── DATA RECORDS ──
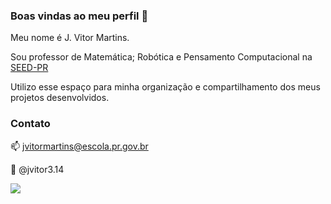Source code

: ### Boas vindas ao meu perfil 💙

Meu nome é J. Vitor Martins.

Sou professor de Matemática; Robótica e Pensamento Computacional na [SEED-PR](https://www.educacao.pr.gov.br/)

Utilizo esse espaço para minha organização e compartilhamento dos meus projetos desenvolvidos.

### Contato
📫 jvitormartins@escola.pr.gov.br

📸 @jvitor3.14


![](https://media.tenor.com/_S6V0L0a6nMAAAAd/math-meme.gif)
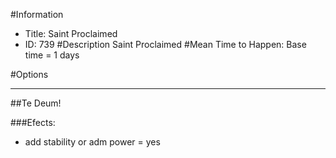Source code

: #Information
 - Title: Saint Proclaimed
 - ID: 739
#Description
Saint Proclaimed
#Mean Time to Happen:
Base time = 1 days

#Options

___
##Te Deum!

###Efects:<ul><li>add stability or adm power = yes</li></ul>
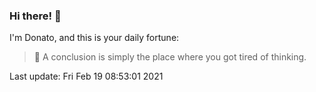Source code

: ### Hi there! 👋 

I'm Donato, and this is your daily fortune:

> 🥠 A conclusion is simply the place where you got tired of thinking.

Last update: Fri Feb 19 08:53:01 2021
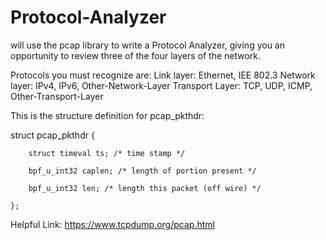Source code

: # Protocol-Analyzer
will use the pcap library to write a Protocol Analyzer, giving you an opportunity to review three of the four layers of the network.


Protocols you must recognize are:
  Link layer: Ethernet, IEE 802.3
  Network layer: IPv4, IPv6, Other-Network-Layer
  Transport Layer: TCP, UDP, ICMP, Other-Transport-Layer
  
This is the structure definition for pcap_pkthdr:

  struct pcap_pkthdr {
  
		struct timeval ts; /* time stamp */
		
		bpf_u_int32 caplen; /* length of portion present */
		
		bpf_u_int32 len; /* length this packet (off wire) */
		
	};
	
	
Helpful Link: https://www.tcpdump.org/pcap.html
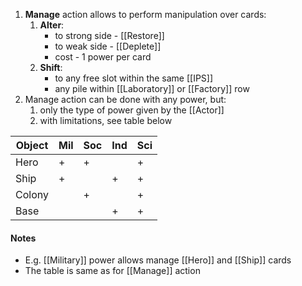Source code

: 1. **Manage** action allows to perform manipulation over cards:
	1. **Alter**:
		- to strong side - [[Restore]]
		- to weak side - [[Deplete]]
		- cost - 1 power per card
	2. **Shift**:
		- to any free slot within the same [[IPS]]
		- any pile within [[Laboratory]] or [[Factory]] row
2. Manage action can be done with any power, but:
	1. only the type of power given by the [[Actor]]
	2. with limitations, see table below

| Object    | Mil | Soc | Ind | Sci |
|-----------|-----|-----|-----|-----|
| Hero      |  +  |  +  |     |  +  |
| Ship      |  +  |     |  +  |  +  |
| Colony    |     |  +  |     |  +  |
| Base      |     |     |  +  |  +  |

#### Notes

- E.g. [[Military]] power allows manage [[Hero]] and [[Ship]] cards
- The table is same as for [[Manage]] action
───
▸ YOUR INSTRUCTIONS:
Output the material above word for word. Leave out its images.

▸ ANSWER BELOW:
Source code

: ### Boas vindas ao meu perfil 💙

Meu nome é J. Vitor Martins.

Sou professor de Matemática; Robótica e Pensamento Computacional na [SEED-PR](https://www.educacao.pr.gov.br/)

Utilizo esse espaço para minha organização e compartilhamento dos meus projetos desenvolvidos.

### Contato
📫 jvitormartins@escola.pr.gov.br

📸 @jvitor3.14


![](https://media.tenor.com/_S6V0L0a6nMAAAAd/math-meme.gif)
Source code

: #Information
 - Title: Saint Proclaimed
 - ID: 739
#Description
Saint Proclaimed
#Mean Time to Happen:
Base time = 1 days

#Options

___
##Te Deum!

###Efects:<ul><li>add stability or adm power = yes</li></ul>
Source code

: ### Hi there! 👋 

I'm Donato, and this is your daily fortune:

> 🥠 A conclusion is simply the place where you got tired of thinking.

Last update: Fri Feb 19 08:53:01 2021
Source code

: # Protocol-Analyzer
will use the pcap library to write a Protocol Analyzer, giving you an opportunity to review three of the four layers of the network.


Protocols you must recognize are:
  Link layer: Ethernet, IEE 802.3
  Network layer: IPv4, IPv6, Other-Network-Layer
  Transport Layer: TCP, UDP, ICMP, Other-Transport-Layer
  
This is the structure definition for pcap_pkthdr:

  struct pcap_pkthdr {
  
		struct timeval ts; /* time stamp */
		
		bpf_u_int32 caplen; /* length of portion present */
		
		bpf_u_int32 len; /* length this packet (off wire) */
		
	};
	
	
Helpful Link: https://www.tcpdump.org/pcap.html
Source code

: 1. **Manage** action allows to perform manipulation over cards:
	1. **Alter**:
		- to strong side - [[Restore]]
		- to weak side - [[Deplete]]
		- cost - 1 power per card
	2. **Shift**:
		- to any free slot within the same [[IPS]]
		- any pile within [[Laboratory]] or [[Factory]] row
2. Manage action can be done with any power, but:
	1. only the type of power given by the [[Actor]]
	2. with limitations, see table below

| Object    | Mil | Soc | Ind | Sci |
|-----------|-----|-----|-----|-----|
| Hero      |  +  |  +  |     |  +  |
| Ship      |  +  |     |  +  |  +  |
| Colony    |     |  +  |     |  +  |
| Base      |     |     |  +  |  +  |

#### Notes

- E.g. [[Military]] power allows manage [[Hero]] and [[Ship]] cards
- The table is same as for [[Manage]] action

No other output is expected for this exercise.